Tuesday 28 October 2008

The price is right

A few weeks ago I was thinking about the constraints dealers are under when it comes to pricing their artists' work. Over the weekend Ed Winkleman was musing on the same topic: 'Established prices never die, they are just discounted away ...'.

From the post:

Knowing that eventually the art market will cycle back up again, there's no reason not to expect a good artist's prices to regain any losses, but that here and now, the most surefire way to cripple that artist's market is to keep the prices as high as they were. In other words, by getting the collector to participate in the continuation of the artist's market, rather than focusing on a momentarily downturn in pricing, both dealer and collector continue to protect their investment. And, of course, in the meanwhile, the collector still gets to enjoy a fantastic work of art.

Ed's is one of the few blogs that I've stayed faithful to. Some blogs I become briefly infatuated with, visiting regularly, hanging round on the off-chance a new post might appear unexpectedly. Then the passion cools and the relationship reduces to a space in my feedreader, a holding bay I visit when I don't have anything better to do, catching up to fill an idle moment. Eventually I give up the pretence that there's still any spark, and delete the subscription.

But Ed I keep coming back to, and it's because of his openness, and the insights he gives me into an art dealer's way of working. From the comments to the above post:

The artist, being owner of the work, has ultimate say in the retail price, of course, but most contemporary art dealers rightfully have input in how the work is priced through their gallery. Usually artist and dealer are on the same page, though, so it's not as contentious as your question might imply. When I say the dealer overpriced the work, I mean to implicate both the dealer and the artist, but the collector works directly only with the dealer, so they're not part of that previous conversation.

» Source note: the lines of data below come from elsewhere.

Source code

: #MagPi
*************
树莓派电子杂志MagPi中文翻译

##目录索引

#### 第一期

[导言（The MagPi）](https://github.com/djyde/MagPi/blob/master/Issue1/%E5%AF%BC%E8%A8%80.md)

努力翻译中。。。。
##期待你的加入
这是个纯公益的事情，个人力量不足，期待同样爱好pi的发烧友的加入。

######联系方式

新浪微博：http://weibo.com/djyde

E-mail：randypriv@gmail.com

Sometimes, however, a dealer should speak up or back out when they know the artist is making a mistake. If an artist insists that a painting be priced at $100,000 when the dealer believes its market value is $40,000, for example, the dealer would be wrong to price at what the artist insisted on. If the artist still insists after a respectful conversation, at that point they should part ways. The dealer has the markets of his other artists and how his reputation impacts them to consider here as well.